Jay Bilas, on top of the entire paragraph he wrote about UK (which can be seen below), briefly brings up Calipari and how he feels as though Cal does nothing more when it comes to developing the player than any other National coach. Bilas does give credit to Calipari, though, saying that he does a lot to get the kids to UK and does a good job motivating and inspiring the players to play to their potential.
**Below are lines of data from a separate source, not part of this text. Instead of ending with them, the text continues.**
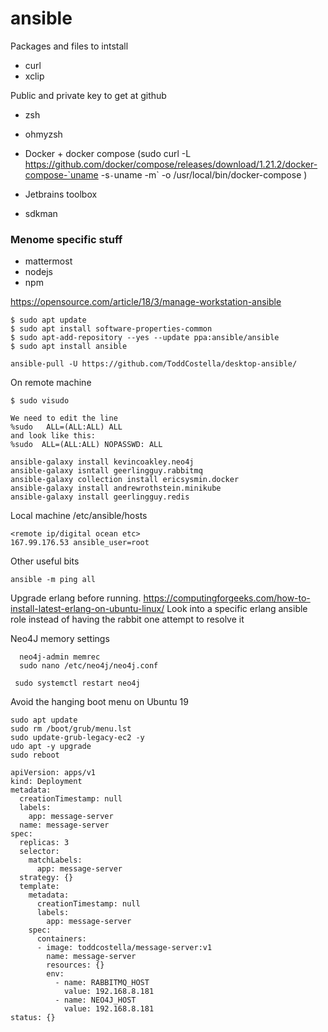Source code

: # ansible

Packages and files to intstall

- curl
- xclip


Public and private key to get at github

- zsh
- ohmyzsh

- Docker + docker compose (sudo curl -L https://github.com/docker/compose/releases/download/1.21.2/docker-compose-`uname -s`-`uname -m` -o /usr/local/bin/docker-compose
)

- Jetbrains toolbox
- sdkman

### Menome specific stuff
- mattermost
- nodejs
- npm
 

https://opensource.com/article/18/3/manage-workstation-ansible



```
$ sudo apt update
$ sudo apt install software-properties-common
$ sudo apt-add-repository --yes --update ppa:ansible/ansible
$ sudo apt install ansible
```

```
ansible-pull -U https://github.com/ToddCostella/desktop-ansible/
```

On remote machine
```shell script
$ sudo visudo

We need to edit the line
%sudo   ALL=(ALL:ALL) ALL
and look like this:
%sudo  ALL=(ALL:ALL) NOPASSWD: ALL
```


```shell script
ansible-galaxy install kevincoakley.neo4j
ansible-galaxy isntall geerlingguy.rabbitmq
ansible-galaxy collection install ericsysmin.docker
ansible-galaxy install andrewrothstein.minikube
ansible-galaxy install geerlingguy.redis
```

Local machine
/etc/ansible/hosts

```
<remote ip/digital ocean etc>
167.99.176.53 ansible_user=root
```

Other useful bits
```shell script
ansible -m ping all
```

Upgrade erlang before running. 
https://computingforgeeks.com/how-to-install-latest-erlang-on-ubuntu-linux/
Look into a specific erlang ansible role instead of having the rabbit one attempt to resolve it

Neo4J memory settings

```
  neo4j-admin memrec  
  sudo nano /etc/neo4j/neo4j.conf 
```
```  sudo systemctl restart neo4j ```


Avoid the hanging boot menu on Ubuntu 19
```
sudo apt update
sudo rm /boot/grub/menu.lst
sudo update-grub-legacy-ec2 -y
udo apt -y upgrade
sudo reboot
```

```
apiVersion: apps/v1
kind: Deployment
metadata:
  creationTimestamp: null
  labels:
    app: message-server
  name: message-server
spec:
  replicas: 3
  selector:
    matchLabels:
      app: message-server
  strategy: {}
  template:
    metadata:
      creationTimestamp: null
      labels:
        app: message-server
    spec:
      containers:
      - image: toddcostella/message-server:v1
        name: message-server
        resources: {}
        env:
          - name: RABBITMQ_HOST
            value: 192.168.8.181
          - name: NEO4J_HOST
            value: 192.168.8.181
status: {}

```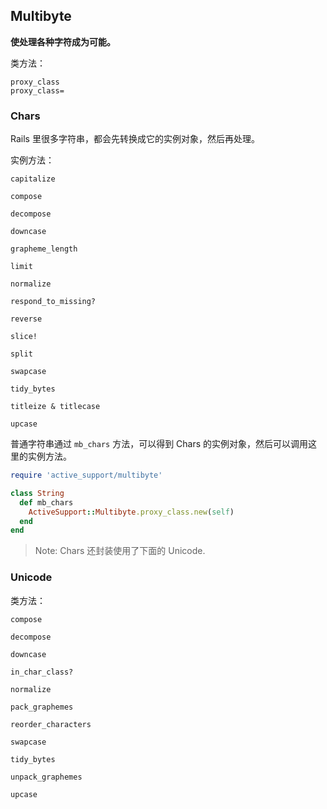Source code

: ## Multibyte

**使处理各种字符成为可能。**

类方法：

```
proxy_class
proxy_class=
```

### Chars

Rails 里很多字符串，都会先转换成它的实例对象，然后再处理。

实例方法：

```
capitalize

compose

decompose

downcase

grapheme_length

limit

normalize

respond_to_missing?

reverse

slice!

split

swapcase

tidy_bytes

titleize & titlecase

upcase
```

普通字符串通过 `mb_chars` 方法，可以得到 Chars 的实例对象，然后可以调用这里的实例方法。

```ruby
require 'active_support/multibyte'

class String
  def mb_chars
    ActiveSupport::Multibyte.proxy_class.new(self)
  end
end
```

> Note: Chars 还封装使用了下面的 Unicode.

### Unicode

类方法：

```
compose

decompose

downcase

in_char_class?

normalize

pack_graphemes

reorder_characters

swapcase

tidy_bytes

unpack_graphemes

upcase
```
Below is the entire paragraph which was dedicated to UK who, unsurprisingly, was #1 on the list:
Over the past three years, Kentucky has had 15 players selected in the NBA draft, including 11 selected in the first round (seven lottery picks) and four in the second round. Of that group, five players were selected in the top five overall, including John Wall, Anthony Davis, Michael Kidd-Gilchrist, Enes Kanter and DeMarcus Cousins. Calipari’s greatest asset as a coach is not that he can develop players, it’s that he can get such young talent to compete daily and respond to challenges that seem beyond their years. Last season, Calipari brought in Davis, Kidd-Gilchrist, Marquis Teague and Kyle Wiltjer. I hardly think that Calipari “developed” the first three, and neglected to develop Wiltjer. This season, Calipari has several sure-fire NBA first-round picks in Nerlens Noel, Alex Poythress and Archie Goodwin, and those three may feel compelled to leave after this season because their spots will be up for grabs with an even better recruiting class coming in next year. One thing about Kentucky that can speed the development of a player is the level of competition in practice. It is tremendous.